[Supplied records]
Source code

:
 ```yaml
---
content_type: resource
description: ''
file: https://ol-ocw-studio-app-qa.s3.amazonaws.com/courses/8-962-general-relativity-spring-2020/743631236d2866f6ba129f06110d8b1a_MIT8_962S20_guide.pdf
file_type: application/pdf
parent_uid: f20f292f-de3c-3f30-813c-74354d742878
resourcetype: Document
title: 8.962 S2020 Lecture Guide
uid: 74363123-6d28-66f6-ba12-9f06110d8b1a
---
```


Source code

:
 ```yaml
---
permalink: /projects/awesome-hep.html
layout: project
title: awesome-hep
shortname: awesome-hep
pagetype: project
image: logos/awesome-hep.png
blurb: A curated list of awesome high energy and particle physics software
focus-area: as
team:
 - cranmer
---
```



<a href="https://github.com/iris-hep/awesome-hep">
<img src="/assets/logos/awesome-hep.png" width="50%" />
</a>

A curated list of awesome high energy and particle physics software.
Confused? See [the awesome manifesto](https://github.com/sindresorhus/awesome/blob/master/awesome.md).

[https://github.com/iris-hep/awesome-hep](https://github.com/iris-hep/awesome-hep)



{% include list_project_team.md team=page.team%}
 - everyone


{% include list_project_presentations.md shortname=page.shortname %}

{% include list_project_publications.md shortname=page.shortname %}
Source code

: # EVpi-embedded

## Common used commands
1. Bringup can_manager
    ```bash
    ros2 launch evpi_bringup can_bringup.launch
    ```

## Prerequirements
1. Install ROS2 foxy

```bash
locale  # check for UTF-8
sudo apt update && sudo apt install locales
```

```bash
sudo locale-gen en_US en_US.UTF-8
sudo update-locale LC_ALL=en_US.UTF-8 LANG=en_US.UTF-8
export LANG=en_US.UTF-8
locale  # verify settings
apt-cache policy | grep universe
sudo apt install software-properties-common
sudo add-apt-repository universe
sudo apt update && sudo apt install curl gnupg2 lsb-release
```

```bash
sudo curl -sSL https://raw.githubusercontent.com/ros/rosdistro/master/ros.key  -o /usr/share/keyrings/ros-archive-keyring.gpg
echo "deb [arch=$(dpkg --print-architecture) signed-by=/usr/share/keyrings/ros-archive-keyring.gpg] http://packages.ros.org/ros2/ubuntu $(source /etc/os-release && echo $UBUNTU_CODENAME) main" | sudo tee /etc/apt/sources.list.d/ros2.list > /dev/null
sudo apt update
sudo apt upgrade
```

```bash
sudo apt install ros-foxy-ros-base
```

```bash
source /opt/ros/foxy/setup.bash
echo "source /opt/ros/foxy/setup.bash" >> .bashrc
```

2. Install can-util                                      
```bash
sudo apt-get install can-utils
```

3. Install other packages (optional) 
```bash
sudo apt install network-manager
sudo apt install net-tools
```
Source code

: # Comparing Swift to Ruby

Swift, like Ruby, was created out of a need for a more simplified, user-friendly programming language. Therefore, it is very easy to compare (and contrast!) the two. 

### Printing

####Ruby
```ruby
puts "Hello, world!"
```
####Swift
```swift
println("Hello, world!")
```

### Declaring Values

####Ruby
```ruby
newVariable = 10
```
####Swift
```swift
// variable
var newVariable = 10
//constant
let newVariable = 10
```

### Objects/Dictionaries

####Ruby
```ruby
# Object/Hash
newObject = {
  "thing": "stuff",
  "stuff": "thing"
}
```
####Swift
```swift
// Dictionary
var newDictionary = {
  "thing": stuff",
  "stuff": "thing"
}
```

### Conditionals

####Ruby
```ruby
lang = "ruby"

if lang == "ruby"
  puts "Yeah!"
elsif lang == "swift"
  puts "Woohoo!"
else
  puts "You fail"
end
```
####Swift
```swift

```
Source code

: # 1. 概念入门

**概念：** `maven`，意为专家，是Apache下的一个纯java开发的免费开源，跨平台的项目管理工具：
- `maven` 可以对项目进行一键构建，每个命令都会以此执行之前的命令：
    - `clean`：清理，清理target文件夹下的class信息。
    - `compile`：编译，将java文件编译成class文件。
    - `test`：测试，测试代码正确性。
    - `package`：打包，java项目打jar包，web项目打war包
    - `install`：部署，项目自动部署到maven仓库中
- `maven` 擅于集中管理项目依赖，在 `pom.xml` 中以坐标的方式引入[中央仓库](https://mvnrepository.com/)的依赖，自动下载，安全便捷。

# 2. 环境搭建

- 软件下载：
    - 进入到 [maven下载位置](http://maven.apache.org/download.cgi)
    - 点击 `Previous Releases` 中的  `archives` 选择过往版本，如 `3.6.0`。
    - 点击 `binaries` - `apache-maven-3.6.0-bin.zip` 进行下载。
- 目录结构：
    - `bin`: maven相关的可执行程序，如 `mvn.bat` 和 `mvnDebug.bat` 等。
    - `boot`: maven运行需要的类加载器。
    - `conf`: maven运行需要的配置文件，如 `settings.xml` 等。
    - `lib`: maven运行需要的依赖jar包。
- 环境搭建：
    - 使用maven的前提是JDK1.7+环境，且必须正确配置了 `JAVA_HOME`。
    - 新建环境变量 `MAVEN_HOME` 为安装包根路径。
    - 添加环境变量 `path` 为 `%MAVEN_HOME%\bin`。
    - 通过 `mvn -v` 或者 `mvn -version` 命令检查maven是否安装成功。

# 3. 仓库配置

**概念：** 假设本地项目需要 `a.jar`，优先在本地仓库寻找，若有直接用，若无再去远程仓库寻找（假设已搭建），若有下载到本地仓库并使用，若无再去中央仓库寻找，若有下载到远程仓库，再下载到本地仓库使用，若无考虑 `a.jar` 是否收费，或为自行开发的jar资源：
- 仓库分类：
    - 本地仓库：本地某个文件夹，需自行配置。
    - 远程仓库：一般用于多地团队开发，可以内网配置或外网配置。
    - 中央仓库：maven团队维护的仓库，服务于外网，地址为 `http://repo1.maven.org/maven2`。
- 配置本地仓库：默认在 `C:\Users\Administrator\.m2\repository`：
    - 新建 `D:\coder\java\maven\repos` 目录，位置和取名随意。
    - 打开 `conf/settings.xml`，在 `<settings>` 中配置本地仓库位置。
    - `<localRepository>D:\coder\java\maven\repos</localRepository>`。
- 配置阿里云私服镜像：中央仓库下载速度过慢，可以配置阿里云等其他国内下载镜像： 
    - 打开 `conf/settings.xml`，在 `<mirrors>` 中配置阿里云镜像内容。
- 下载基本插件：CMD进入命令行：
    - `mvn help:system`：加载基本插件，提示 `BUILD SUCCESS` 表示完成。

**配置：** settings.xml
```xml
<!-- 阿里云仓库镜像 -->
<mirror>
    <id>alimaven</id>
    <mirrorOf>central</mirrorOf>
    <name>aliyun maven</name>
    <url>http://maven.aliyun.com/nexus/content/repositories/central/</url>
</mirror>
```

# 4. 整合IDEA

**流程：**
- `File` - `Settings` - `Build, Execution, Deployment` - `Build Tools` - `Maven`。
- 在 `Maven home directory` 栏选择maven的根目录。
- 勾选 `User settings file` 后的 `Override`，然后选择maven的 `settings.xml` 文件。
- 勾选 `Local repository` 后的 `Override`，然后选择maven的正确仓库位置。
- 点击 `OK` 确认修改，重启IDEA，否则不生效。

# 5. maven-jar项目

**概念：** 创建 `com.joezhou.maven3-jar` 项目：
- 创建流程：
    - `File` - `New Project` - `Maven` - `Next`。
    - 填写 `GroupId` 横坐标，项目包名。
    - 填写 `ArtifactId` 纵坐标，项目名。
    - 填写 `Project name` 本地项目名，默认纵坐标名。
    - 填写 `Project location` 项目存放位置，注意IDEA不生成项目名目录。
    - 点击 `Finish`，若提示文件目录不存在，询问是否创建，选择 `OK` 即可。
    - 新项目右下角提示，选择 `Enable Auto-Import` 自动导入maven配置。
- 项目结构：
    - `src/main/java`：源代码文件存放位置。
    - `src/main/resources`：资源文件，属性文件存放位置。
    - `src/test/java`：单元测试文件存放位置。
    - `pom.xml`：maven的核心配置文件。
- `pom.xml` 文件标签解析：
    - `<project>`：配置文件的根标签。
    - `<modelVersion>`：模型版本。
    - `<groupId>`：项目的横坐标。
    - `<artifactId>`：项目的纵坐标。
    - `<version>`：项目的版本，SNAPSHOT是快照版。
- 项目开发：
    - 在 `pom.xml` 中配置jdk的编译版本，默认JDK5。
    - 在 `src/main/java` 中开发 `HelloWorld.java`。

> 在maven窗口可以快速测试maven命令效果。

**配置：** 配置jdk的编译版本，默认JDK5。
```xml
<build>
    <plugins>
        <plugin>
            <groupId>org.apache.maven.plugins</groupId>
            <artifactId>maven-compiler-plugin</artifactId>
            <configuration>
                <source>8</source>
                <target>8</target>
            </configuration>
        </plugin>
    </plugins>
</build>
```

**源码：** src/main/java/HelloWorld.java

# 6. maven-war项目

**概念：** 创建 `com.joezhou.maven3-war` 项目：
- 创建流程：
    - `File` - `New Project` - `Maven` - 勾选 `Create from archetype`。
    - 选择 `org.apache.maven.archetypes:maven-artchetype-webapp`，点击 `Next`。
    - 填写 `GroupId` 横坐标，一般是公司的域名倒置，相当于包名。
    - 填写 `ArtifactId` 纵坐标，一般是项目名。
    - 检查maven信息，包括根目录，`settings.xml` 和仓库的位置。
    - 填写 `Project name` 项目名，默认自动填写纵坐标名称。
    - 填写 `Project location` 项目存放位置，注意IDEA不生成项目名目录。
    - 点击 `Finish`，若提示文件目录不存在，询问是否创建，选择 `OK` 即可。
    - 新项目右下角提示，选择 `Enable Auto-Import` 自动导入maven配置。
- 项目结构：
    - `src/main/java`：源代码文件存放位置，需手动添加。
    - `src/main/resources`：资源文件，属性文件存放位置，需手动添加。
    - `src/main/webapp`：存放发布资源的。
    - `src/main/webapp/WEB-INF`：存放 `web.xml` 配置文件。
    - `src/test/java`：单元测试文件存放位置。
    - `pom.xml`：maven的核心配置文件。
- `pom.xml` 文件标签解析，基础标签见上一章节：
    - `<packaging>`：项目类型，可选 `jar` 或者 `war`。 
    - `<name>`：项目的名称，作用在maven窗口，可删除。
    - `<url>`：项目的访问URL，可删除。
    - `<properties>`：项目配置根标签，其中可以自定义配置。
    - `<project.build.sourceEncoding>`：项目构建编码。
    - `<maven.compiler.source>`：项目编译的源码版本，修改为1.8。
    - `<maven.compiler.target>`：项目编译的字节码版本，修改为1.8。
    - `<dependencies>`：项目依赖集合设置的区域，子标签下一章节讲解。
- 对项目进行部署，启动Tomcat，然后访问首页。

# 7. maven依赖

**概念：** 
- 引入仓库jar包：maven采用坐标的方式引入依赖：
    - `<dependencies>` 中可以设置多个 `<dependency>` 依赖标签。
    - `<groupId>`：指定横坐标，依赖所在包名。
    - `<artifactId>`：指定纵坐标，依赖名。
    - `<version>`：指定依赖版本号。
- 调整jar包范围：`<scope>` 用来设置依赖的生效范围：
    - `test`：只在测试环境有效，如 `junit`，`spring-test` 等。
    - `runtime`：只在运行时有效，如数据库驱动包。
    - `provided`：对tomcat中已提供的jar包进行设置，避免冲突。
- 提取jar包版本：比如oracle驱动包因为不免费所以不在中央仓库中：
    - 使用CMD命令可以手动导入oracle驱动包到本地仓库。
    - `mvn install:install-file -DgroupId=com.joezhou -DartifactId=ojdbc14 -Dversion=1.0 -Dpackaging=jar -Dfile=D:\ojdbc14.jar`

[Your instructions]
Every line of the records above where the string "energy" is found should be copied.

[Response to this task]
blurb: A curated list of awesome high energy and particle physics software
A curated list of awesome high energy and particle physics software.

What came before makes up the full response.